Requirement: Please quote exactly the lines below from the line containing "the first thing" to the line containing "<th>Role</th>", both lines included, and nothing else.

Stored data entries:
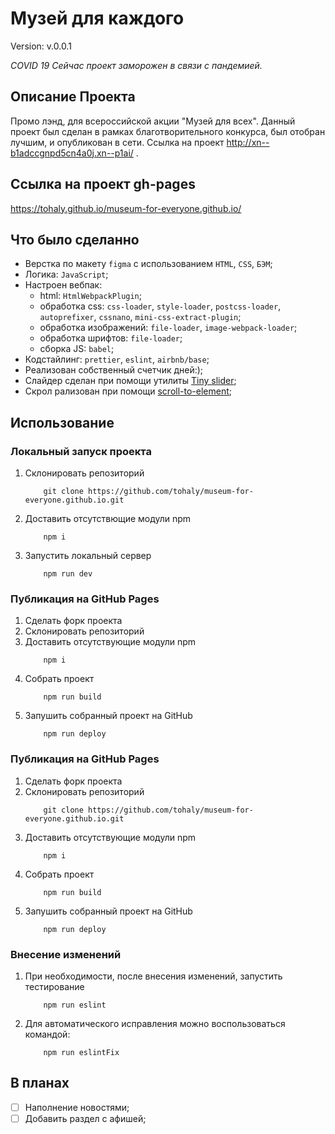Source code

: # Музей для каждого

Version: v.0.0.1

_COVID 19 Сейчас проект заморожен в связи с пандемией._

## Описание Проекта
Промо лэнд, для всероссийской акции "Музей для всех".
Данный проект был сделан в рамках благотворительного конкурса, был отобран лучшим, и опубликован в сети. Ссылка на проект http://xn--b1adccgnpd5cn4a0j.xn--p1ai/ .

## Ссылка на проект gh-pages
https://tohaly.github.io/museum-for-everyone.github.io/

## Что было сделанно
- Верстка по макету `figma` с использованием `HTML`, `CSS`, `БЭМ`;
- Логика: `JavaScript`;
- Настроен вебпак:
    - html: `HtmlWebpackPlugin`;
    - обработка css: `css-loader`, `style-loader`, `postcss-loader`, `autoprefixer`, `cssnano`, `mini-css-extract-plugin`;
    - обработка изображений: `file-loader`, `image-webpack-loader`;
    - обработка шрифтов: `file-loader`;
    - сборка JS: `babel`;
- Кодстайлинг: `prettier`, `eslint`, `airbnb/base`;
- Реализован собственный счетчик дней:);
- Слайдер сделан при помощи утилиты [Tiny slider](https://github.com/ganlanyuan/tiny-slider);
- Скрол рализован при помощи [scroll-to-element](https://github.com/willhoag/scroll-to-element);

## Использование

### Локальный запуск проекта
1. Склонировать репозиторий
    ```
        git clone https://github.com/tohaly/museum-for-everyone.github.io.git
    ```
2. Доставить отсутствющие модули npm
    ```
        npm i
    ```
3. Запустить локальный сервер
    ```
        npm run dev
    ```

### Публикация на GitHub Pages

1. Сделать форк проекта
2. Склонировать репозиторий
3. Доставить отсутствующие модули npm
   ```
       npm i
   ```
4. Собрать проект
   ```
       npm run build
   ```
5. Запушить собранный проект на GitHub
   ```
       npm run deploy
   ```
   
### Публикация на GitHub Pages
1. Сделать форк проекта
2. Склонировать репозиторий
    ```
        git clone https://github.com/tohaly/museum-for-everyone.github.io.git
    ```
3. Доставить отсутствующие модули npm
    ```
        npm i
    ```
4. Собрать проект
    ```
        npm run build
    ```
5. Запушить собранный проект на GitHub
    ```
        npm run deploy
    ```

### Внесение изменений
1. При необходимости, после внесения изменений, запустить тестирование
    ```
        npm run eslint
    ```
2. Для автоматического исправления можно воспользоваться командой:
    ```
        npm run eslintFix
    ```

## В планах

- [ ] Наполнение новостями;
- [ ] Добавить раздел с афишей;
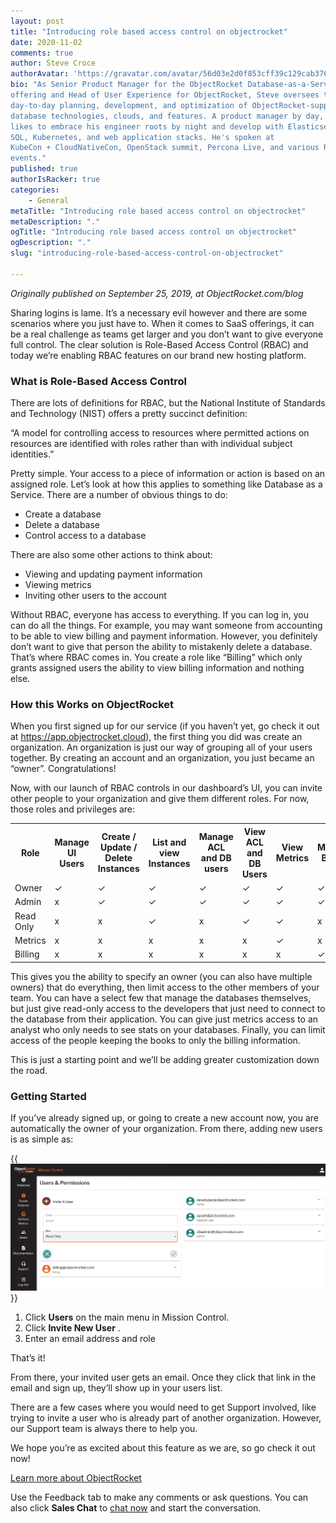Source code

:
 ```yaml
---
layout: post
title: "Introducing role based access control on objectrocket"
date: 2020-11-02
comments: true
author: Steve Croce
authorAvatar: 'https://gravatar.com/avatar/56d03e2d0f853cff39c129cab3761d49'
bio: "As Senior Product Manager for the ObjectRocket Database-as-a-Service
offering and Head of User Experience for ObjectRocket, Steve oversees the
day-to-day planning, development, and optimization of ObjectRocket-supported
database technologies, clouds, and features. A product manager by day, he still
likes to embrace his engineer roots by night and develop with Elasticsearch,
SQL, Kubernetes, and web application stacks. He's spoken at
KubeCon + CloudNativeCon, OpenStack summit, Percona Live, and various Rackspace
events."
published: true
authorIsRacker: true
categories:
    - General
metaTitle: "Introducing role based access control on objectrocket"
metaDescription: "."
ogTitle: "Introducing role based access control on objectrocket"
ogDescription: "."
slug: "introducing-role-based-access-control-on-objectrocket"

---
```

*Originally published on September 25, 2019, at ObjectRocket.com/blog*

Sharing logins is lame. It’s a necessary evil however and there are some scenarios where you just have to.
When it comes to SaaS offerings, it can be a real challenge as teams get larger and you don’t want to
give everyone full control. The clear solution is Role-Based Access Control (RBAC) and today we’re
enabling RBAC features on our brand new hosting platform.

<!--more-->

### What is Role-Based Access Control

There are lots of definitions for RBAC, but the National Institute of Standards and Technology (NIST) offers a pretty succinct definition:

“A model for controlling access to resources where permitted actions on resources are identified
with roles rather than with individual subject identities.”

Pretty simple. Your access to a piece of information or action is based on an assigned role.
Let’s look at how this applies to something like Database as a Service. There are a number of
obvious things to do:

- Create a database
- Delete a database
- Control access to a database

There are also some other actions to think about:

- Viewing and updating payment information
- Viewing metrics
- Inviting other users to the account

Without RBAC, everyone has access to everything. If you can log in, you can do all the things.
For example, you may want someone from accounting to be able to view billing and payment
information. However, you definitely don’t want to give that person the ability to mistakenly
delete a database. That’s where RBAC comes in. You create a role like “Billing”
which only grants assigned users the ability to view billing information
and nothing else.

### How this Works on ObjectRocket

When you first signed up for our service (if you haven’t yet, go check it out at https://app.objectrocket.cloud),
the first thing you did was create an organization. An organization is just our way of grouping all of your users together.
By creating an account and an organization, you just became an “owner”. Congratulations!

Now, with our launch of RBAC controls in our dashboard’s UI, you can invite other people to your organization
and give them different roles. For now, those roles and privileges are:

<table>
  <tr>
    <th>Role</th>
    <th>Manage UI Users</th>
    <th>Create / Update / Delete Instances</th>
    <th>List and view Instances</th>
    <th>Manage ACL and DB users</th>
    <th>View ACL and DB Users</th>
    <th>View Metrics</th>
    <th>Manage Billing</th>
  </tr>
  <tr>
    <td>Owner</td>
    <td>✓</td>
    <td>✓</td>
    <td>✓</td>
    <td>✓</td>
    <td>✓</td>
    <td>✓</td>
    <td>✓</td>
  </tr>
  <tr>
    <td>Admin</td>
    <td>x</td>
    <td>✓</td>
    <td>✓</td>
    <td>✓</td>
    <td>✓</td>
    <td>✓</td>
    <td>✓</td>
  </tr>
  <tr>
    <td>Read Only</td>
    <td>x</td>
    <td>x</td>
    <td>✓</td>
    <td>x</td>
    <td>✓</td>
    <td>✓</td>
    <td>x</td>
  </tr>
    <tr>
    <td>Metrics</td>
    <td>x</td>
    <td>x</td>
    <td>x</td>
    <td>x</td>
    <td>x</td>
    <td>✓</td>
    <td>x</td>
  </tr>
    <tr>
    <td>Billing</td>
    <td>x</td>
    <td>x</td>
    <td>x</td>
    <td>x</td>
    <td>x</td>
    <td>x</td>
    <td>✓</td>
  </tr>
</table>

This gives you the ability to specify an owner (you can also have multiple owners) that do everything,
then limit access to the other members of your team. You can have a select few that manage the databases
themselves, but just give read-only access to the developers that just need to connect to the database
from their application. You can give just metrics access to an analyst who only needs to see stats on
your databases. Finally, you can limit access of the people keeping the books to only the billing information.

This is just a starting point and we’ll be adding greater customization down the road.

### Getting Started

If you’ve already signed up, or going to create a new account now, you are automatically the owner of
your organization. From there, adding new users is as simple as:

{{<img src="RBAC-Users-Permissions.png" title="" alt="user premissions">}}

1. Click **Users** on the main menu in Mission Control.
2. Click **Invite New User** .
3. Enter an email address and role

That’s it!

From there, your invited user gets an email. Once they click that link in the email and
sign up, they’ll show up in your users list.

There are a few cases where you would need to get Support involved, like trying to invite a user who is
already part of another organization. However, our Support team is always there to help you.

We hope you’re as excited about this feature as we are, so go check it out now!

<a class="cta purple" id="cta" href="https://www.objectrocket.com">Learn more about ObjectRocket</a>

Use the Feedback tab to make any comments or ask questions. You can also click
**Sales Chat** to [chat now](https://www.rackspace.com/) and start the conversation.
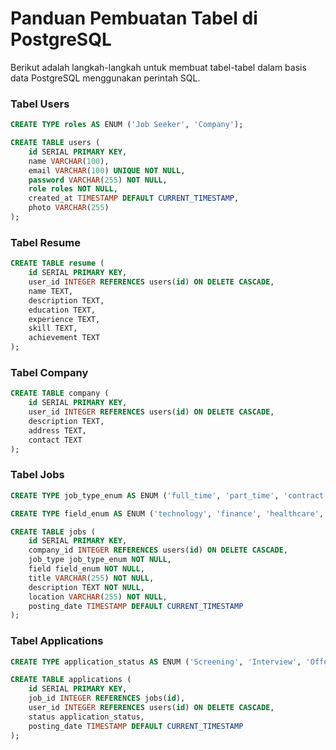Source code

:# Panduan Pembuatan Tabel di PostgreSQL

Berikut adalah langkah-langkah untuk membuat tabel-tabel dalam basis data PostgreSQL menggunakan perintah SQL.

### Tabel Users

```sql
CREATE TYPE roles AS ENUM ('Job Seeker', 'Company');
```
```sql
CREATE TABLE users (
    id SERIAL PRIMARY KEY,
    name VARCHAR(100),
    email VARCHAR(100) UNIQUE NOT NULL,
    password VARCHAR(255) NOT NULL,
    role roles NOT NULL, 
    created_at TIMESTAMP DEFAULT CURRENT_TIMESTAMP,
    photo VARCHAR(255)
);
```
### Tabel Resume

```sql
CREATE TABLE resume (
    id SERIAL PRIMARY KEY,
    user_id INTEGER REFERENCES users(id) ON DELETE CASCADE,
    name TEXT,
    description TEXT,
    education TEXT,
    experience TEXT,
    skill TEXT,
    achievement TEXT
);
```
### Tabel Company

```sql
CREATE TABLE company (
    id SERIAL PRIMARY KEY,
    user_id INTEGER REFERENCES users(id) ON DELETE CASCADE,
    description TEXT,
    address TEXT,
    contact TEXT
);
```
### Tabel Jobs

```sql
CREATE TYPE job_type_enum AS ENUM ('full_time', 'part_time', 'contract', 'internship', 'freelance');
```
```sql
CREATE TYPE field_enum AS ENUM ('technology', 'finance', 'healthcare', 'education', 'marketing', 'sales');
```
```sql
CREATE TABLE jobs (
    id SERIAL PRIMARY KEY,
    company_id INTEGER REFERENCES users(id) ON DELETE CASCADE,
    job_type job_type_enum NOT NULL,
    field field_enum NOT NULL,
    title VARCHAR(255) NOT NULL,
    description TEXT NOT NULL,
    location VARCHAR(255) NOT NULL,
    posting_date TIMESTAMP DEFAULT CURRENT_TIMESTAMP
);
```
### Tabel Applications

```sql
CREATE TYPE application_status AS ENUM ('Screening', 'Interview', 'Offer', 'Reject');
```
```sql
CREATE TABLE applications (
    id SERIAL PRIMARY KEY,
    job_id INTEGER REFERENCES jobs(id),
    user_id INTEGER REFERENCES users(id) ON DELETE CASCADE,
    status application_status,
    posting_date TIMESTAMP DEFAULT CURRENT_TIMESTAMP
);
```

Expected answer:
the first thing you did was create an organization. An organization is just our way of grouping all of your users together.
By creating an account and an organization, you just became an “owner”. Congratulations!

Now, with our launch of RBAC controls in our dashboard’s UI, you can invite other people to your organization
and give them different roles. For now, those roles and privileges are:

<table>
  <tr>
    <th>Role</th>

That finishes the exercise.